Ferdinand III as ruler: a difficult start
The Thirty Years’ War had reached its final phase, and broad swathes of the Empire devastated and depopulated. A military victory was becoming ever more unlikely for all the parties involved. The House of Habsburg was facing the ruins of its exaggerated claims to dominion.
In 1637 Ferdinand assumed rule over a realm that had been weakened by nearly twenty years of warfare. With the entry into the war of Sweden (1630) and France (1635) the Habsburg Monarchy was now confronted with powerful adversaries.
The initial successes of the early phase of the war were now followed by a series of damaging defeats, for example the Battle of Jankau in 1645, in which the imperial troops were annihilated. The army lacked strong leadership. The Viennese court was anxious to avoid letting any dominant personalities rise to high rank, fearing a recurrence of an over-powerful supreme commander like Wallenstein.
Moreover the emperor was in financial difficulty because of spiralling military expenditure: in the warfare of the time loyalty could only be purchased with money. Any stoppages in pay would have risked the trustworthiness of the officer corps since military commanders were entrepreneurs who financed their armies of mercenaries in advance and settled up with the Court Chamber (Hofkammer) afterwards.
The emperor gradually became dependent on loans and financial help from the Austrian and Bohemian higher nobility, who in this way secured a monopoly on lucrative and influential positions at court and in the state administration. As a result of the massive shift in assets following the suppression of the revolt by the Bohemian Estates and the galloping inflation that had ensued from the debasing of the currency in the 1620s, an oligarchic group of nobles had formed which dominated the financial world of the Habsburg Monarchy. Ferdinand fought an unavailing battle to reform the financial administration and combat corruption.

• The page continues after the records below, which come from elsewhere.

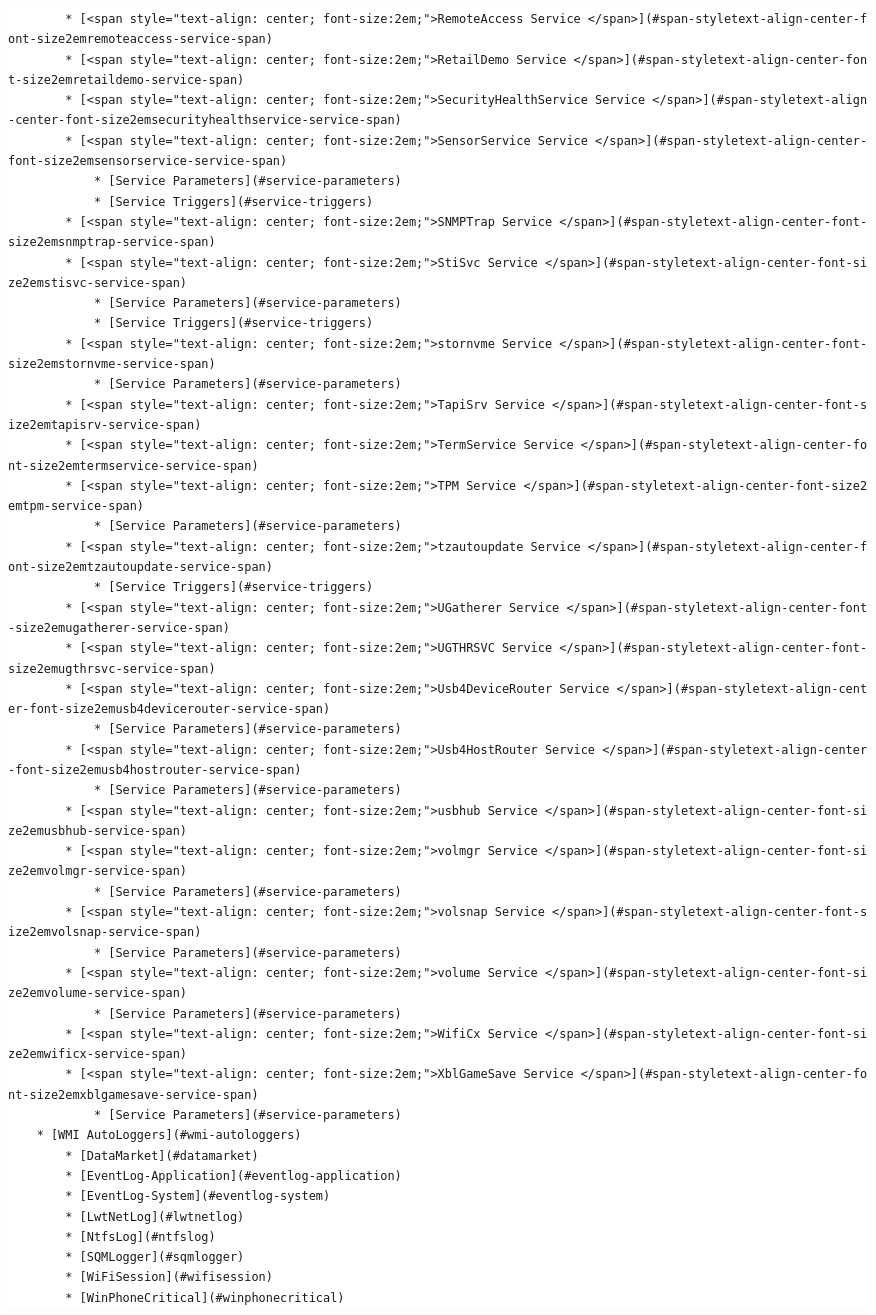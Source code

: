			* [<span style="text-align: center; font-size:2em;">RemoteAccess Service </span>](#span-styletext-align-center-font-size2emremoteaccess-service-span)
			* [<span style="text-align: center; font-size:2em;">RetailDemo Service </span>](#span-styletext-align-center-font-size2emretaildemo-service-span)
			* [<span style="text-align: center; font-size:2em;">SecurityHealthService Service </span>](#span-styletext-align-center-font-size2emsecurityhealthservice-service-span)
			* [<span style="text-align: center; font-size:2em;">SensorService Service </span>](#span-styletext-align-center-font-size2emsensorservice-service-span)
				* [Service Parameters](#service-parameters)
				* [Service Triggers](#service-triggers)
			* [<span style="text-align: center; font-size:2em;">SNMPTrap Service </span>](#span-styletext-align-center-font-size2emsnmptrap-service-span)
			* [<span style="text-align: center; font-size:2em;">StiSvc Service </span>](#span-styletext-align-center-font-size2emstisvc-service-span)
				* [Service Parameters](#service-parameters)
				* [Service Triggers](#service-triggers)
			* [<span style="text-align: center; font-size:2em;">stornvme Service </span>](#span-styletext-align-center-font-size2emstornvme-service-span)
				* [Service Parameters](#service-parameters)
			* [<span style="text-align: center; font-size:2em;">TapiSrv Service </span>](#span-styletext-align-center-font-size2emtapisrv-service-span)
			* [<span style="text-align: center; font-size:2em;">TermService Service </span>](#span-styletext-align-center-font-size2emtermservice-service-span)
			* [<span style="text-align: center; font-size:2em;">TPM Service </span>](#span-styletext-align-center-font-size2emtpm-service-span)
				* [Service Parameters](#service-parameters)
			* [<span style="text-align: center; font-size:2em;">tzautoupdate Service </span>](#span-styletext-align-center-font-size2emtzautoupdate-service-span)
				* [Service Triggers](#service-triggers)
			* [<span style="text-align: center; font-size:2em;">UGatherer Service </span>](#span-styletext-align-center-font-size2emugatherer-service-span)
			* [<span style="text-align: center; font-size:2em;">UGTHRSVC Service </span>](#span-styletext-align-center-font-size2emugthrsvc-service-span)
			* [<span style="text-align: center; font-size:2em;">Usb4DeviceRouter Service </span>](#span-styletext-align-center-font-size2emusb4devicerouter-service-span)
				* [Service Parameters](#service-parameters)
			* [<span style="text-align: center; font-size:2em;">Usb4HostRouter Service </span>](#span-styletext-align-center-font-size2emusb4hostrouter-service-span)
				* [Service Parameters](#service-parameters)
			* [<span style="text-align: center; font-size:2em;">usbhub Service </span>](#span-styletext-align-center-font-size2emusbhub-service-span)
			* [<span style="text-align: center; font-size:2em;">volmgr Service </span>](#span-styletext-align-center-font-size2emvolmgr-service-span)
				* [Service Parameters](#service-parameters)
			* [<span style="text-align: center; font-size:2em;">volsnap Service </span>](#span-styletext-align-center-font-size2emvolsnap-service-span)
				* [Service Parameters](#service-parameters)
			* [<span style="text-align: center; font-size:2em;">volume Service </span>](#span-styletext-align-center-font-size2emvolume-service-span)
				* [Service Parameters](#service-parameters)
			* [<span style="text-align: center; font-size:2em;">WifiCx Service </span>](#span-styletext-align-center-font-size2emwificx-service-span)
			* [<span style="text-align: center; font-size:2em;">XblGameSave Service </span>](#span-styletext-align-center-font-size2emxblgamesave-service-span)
				* [Service Parameters](#service-parameters)
		* [WMI AutoLoggers](#wmi-autologgers)
			* [DataMarket](#datamarket)
			* [EventLog-Application](#eventlog-application)
			* [EventLog-System](#eventlog-system)
			* [LwtNetLog](#lwtnetlog)
			* [NtfsLog](#ntfslog)
			* [SQMLogger](#sqmlogger)
			* [WiFiSession](#wifisession)
			* [WinPhoneCritical](#winphonecritical)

The lowest point was reached in 1645, when the Swedish army took control of the Bohemian lands and advanced to the Danube, almost to the gates of Vienna. Peasant unrest threatened, and the Protestants who had been driven underground also reappeared under Swedish protection. This showed how superficial the forced re-Catholicization of large sections of the population had been. Now the end had come for these imperial fantasies of omnipotence, the emperor’s unrealistic dreams of hegemony in the Empire and Europe. It was now imperative to ensure that Habsburg dominion could at least be preserved in the patrimonial dominions.